◆ **YOUR GOAL**:
Go through the records underneath and count the lines that include the string "imágenes". Give nothing but the number.

(DATA TO EXAMINE begins)

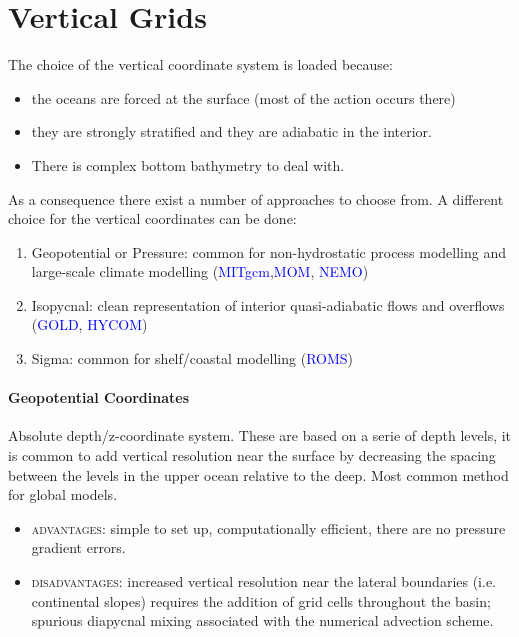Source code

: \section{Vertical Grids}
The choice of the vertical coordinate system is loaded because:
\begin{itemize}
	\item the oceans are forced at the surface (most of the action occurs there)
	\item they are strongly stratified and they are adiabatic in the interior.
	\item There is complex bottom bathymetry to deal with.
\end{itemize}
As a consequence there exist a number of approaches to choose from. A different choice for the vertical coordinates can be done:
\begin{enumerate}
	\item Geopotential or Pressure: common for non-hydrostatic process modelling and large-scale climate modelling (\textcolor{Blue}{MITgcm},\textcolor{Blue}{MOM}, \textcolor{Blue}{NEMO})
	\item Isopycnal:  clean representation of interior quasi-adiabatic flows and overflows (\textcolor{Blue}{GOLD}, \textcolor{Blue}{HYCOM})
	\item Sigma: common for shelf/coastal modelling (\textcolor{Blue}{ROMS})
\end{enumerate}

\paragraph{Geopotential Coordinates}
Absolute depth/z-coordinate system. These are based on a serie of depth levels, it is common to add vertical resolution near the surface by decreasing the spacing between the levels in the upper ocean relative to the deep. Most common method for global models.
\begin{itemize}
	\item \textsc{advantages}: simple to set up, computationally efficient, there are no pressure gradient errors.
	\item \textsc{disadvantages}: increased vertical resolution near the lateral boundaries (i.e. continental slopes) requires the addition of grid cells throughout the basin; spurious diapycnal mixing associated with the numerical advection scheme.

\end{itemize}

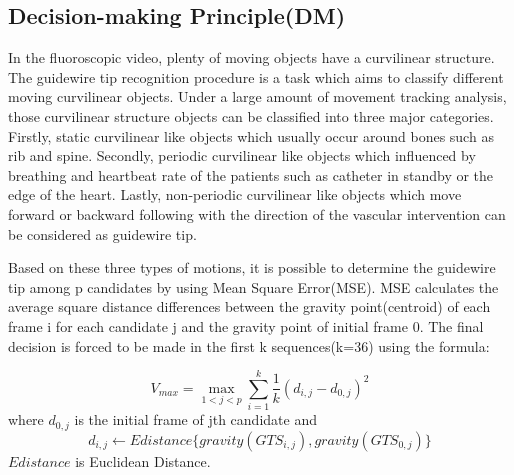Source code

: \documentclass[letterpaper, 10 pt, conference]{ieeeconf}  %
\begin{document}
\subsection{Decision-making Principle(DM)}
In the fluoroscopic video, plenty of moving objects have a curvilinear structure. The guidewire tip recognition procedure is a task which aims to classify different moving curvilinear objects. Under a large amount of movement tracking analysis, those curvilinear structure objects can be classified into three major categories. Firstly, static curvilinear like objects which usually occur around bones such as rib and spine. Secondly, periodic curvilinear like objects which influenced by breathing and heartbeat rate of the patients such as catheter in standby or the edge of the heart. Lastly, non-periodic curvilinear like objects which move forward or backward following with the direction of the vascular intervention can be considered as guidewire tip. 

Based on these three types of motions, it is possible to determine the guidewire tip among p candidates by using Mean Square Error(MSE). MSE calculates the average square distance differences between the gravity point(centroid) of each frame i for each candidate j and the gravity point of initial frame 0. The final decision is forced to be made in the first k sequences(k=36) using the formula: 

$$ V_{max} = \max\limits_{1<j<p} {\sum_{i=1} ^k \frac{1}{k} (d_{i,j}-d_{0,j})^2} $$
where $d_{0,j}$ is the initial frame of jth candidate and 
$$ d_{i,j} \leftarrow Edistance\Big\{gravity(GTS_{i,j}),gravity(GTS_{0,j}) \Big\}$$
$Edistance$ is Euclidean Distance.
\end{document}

(DATA TO EXAMINE ends)
(DATA TO EXAMINE begins)

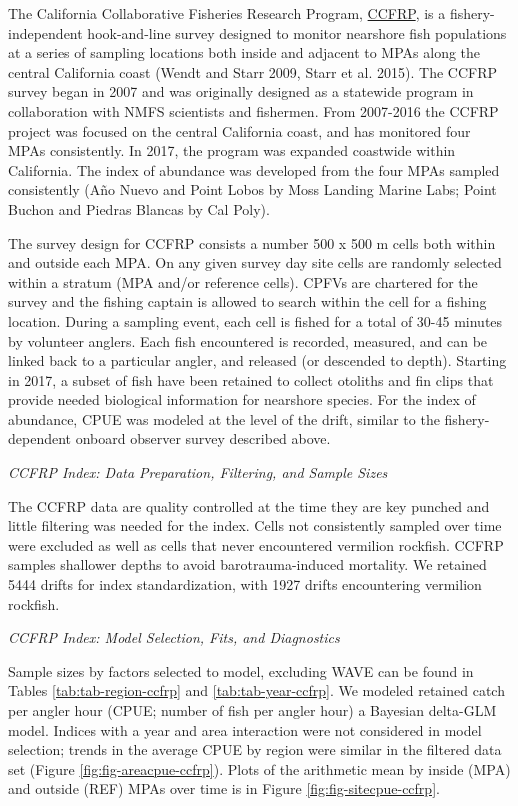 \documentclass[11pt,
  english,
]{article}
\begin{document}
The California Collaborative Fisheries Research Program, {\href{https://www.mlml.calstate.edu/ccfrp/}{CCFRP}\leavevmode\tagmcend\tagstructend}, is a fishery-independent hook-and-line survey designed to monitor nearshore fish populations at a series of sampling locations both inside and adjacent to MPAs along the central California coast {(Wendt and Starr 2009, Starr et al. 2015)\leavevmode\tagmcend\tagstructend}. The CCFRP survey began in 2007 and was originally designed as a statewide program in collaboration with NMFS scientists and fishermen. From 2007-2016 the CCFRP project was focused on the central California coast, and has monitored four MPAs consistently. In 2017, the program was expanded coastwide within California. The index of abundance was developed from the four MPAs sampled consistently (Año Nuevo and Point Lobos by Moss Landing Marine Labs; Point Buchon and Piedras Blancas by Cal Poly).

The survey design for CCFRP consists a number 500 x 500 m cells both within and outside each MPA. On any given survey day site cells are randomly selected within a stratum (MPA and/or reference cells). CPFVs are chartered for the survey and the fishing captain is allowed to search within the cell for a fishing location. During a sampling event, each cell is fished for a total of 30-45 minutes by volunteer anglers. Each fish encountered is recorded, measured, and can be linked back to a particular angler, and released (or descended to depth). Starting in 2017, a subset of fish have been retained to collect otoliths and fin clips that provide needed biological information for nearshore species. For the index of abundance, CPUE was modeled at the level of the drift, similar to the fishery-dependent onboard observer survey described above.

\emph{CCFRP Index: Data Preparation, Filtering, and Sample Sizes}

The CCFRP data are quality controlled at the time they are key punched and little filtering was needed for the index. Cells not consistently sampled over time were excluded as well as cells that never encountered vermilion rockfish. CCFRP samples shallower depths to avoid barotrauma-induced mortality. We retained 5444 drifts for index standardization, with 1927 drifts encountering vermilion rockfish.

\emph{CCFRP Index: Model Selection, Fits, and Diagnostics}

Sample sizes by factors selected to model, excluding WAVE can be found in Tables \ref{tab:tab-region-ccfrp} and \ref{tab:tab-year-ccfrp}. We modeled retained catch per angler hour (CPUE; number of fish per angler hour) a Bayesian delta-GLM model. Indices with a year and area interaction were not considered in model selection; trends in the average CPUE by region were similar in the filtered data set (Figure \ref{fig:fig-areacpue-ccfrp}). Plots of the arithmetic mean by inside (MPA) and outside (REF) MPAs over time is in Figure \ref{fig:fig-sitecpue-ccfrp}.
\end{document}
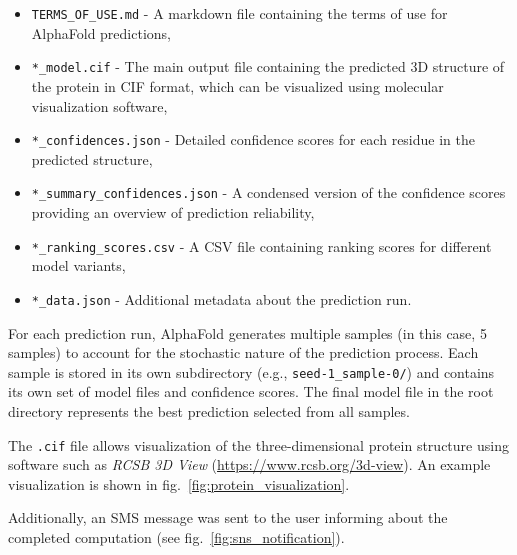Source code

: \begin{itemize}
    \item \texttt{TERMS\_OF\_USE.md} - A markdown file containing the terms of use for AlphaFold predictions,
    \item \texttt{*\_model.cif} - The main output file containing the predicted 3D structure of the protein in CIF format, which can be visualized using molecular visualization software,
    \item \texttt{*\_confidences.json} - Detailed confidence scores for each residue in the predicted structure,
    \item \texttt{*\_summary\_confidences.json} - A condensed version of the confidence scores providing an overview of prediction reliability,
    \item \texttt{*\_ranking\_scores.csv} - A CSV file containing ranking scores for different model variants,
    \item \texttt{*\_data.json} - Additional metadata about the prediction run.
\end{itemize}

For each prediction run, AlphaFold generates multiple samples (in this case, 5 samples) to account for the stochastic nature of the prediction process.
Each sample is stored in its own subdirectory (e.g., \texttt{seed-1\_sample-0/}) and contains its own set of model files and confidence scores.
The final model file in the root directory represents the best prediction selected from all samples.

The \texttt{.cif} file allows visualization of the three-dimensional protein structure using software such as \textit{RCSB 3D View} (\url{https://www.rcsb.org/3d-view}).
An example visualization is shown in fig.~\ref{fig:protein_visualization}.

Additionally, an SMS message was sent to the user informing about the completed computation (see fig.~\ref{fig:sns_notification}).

(DATA TO EXAMINE ends)
(DATA TO EXAMINE begins)

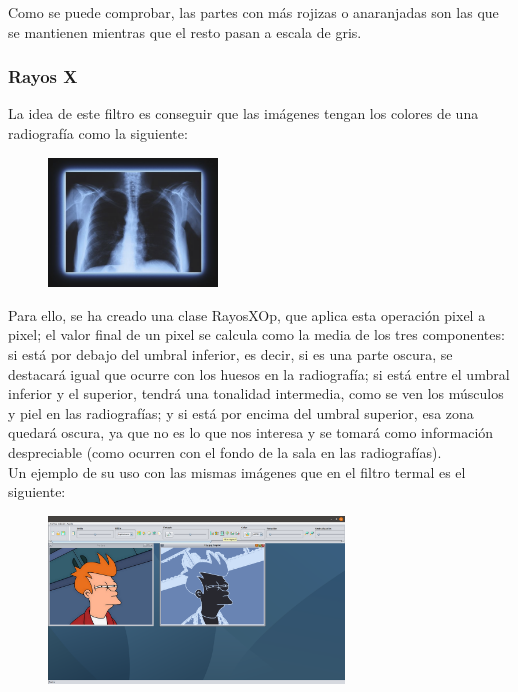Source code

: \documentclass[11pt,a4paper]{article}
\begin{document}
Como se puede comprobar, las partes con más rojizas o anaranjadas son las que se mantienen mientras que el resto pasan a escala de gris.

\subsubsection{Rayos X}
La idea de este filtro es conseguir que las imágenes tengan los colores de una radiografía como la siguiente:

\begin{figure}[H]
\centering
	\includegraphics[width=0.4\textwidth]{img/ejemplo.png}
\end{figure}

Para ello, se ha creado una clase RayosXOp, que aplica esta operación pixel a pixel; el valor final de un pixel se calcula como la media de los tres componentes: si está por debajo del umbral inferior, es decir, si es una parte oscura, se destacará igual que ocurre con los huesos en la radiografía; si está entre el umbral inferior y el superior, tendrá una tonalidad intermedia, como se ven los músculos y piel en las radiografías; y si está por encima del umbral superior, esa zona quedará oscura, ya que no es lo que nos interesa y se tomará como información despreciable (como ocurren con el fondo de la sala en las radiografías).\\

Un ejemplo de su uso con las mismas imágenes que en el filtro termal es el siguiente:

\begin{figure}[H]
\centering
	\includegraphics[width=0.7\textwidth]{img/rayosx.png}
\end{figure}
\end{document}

(DATA TO EXAMINE ends)

◆ **ANSWER TO THIS EXERCISE**:
2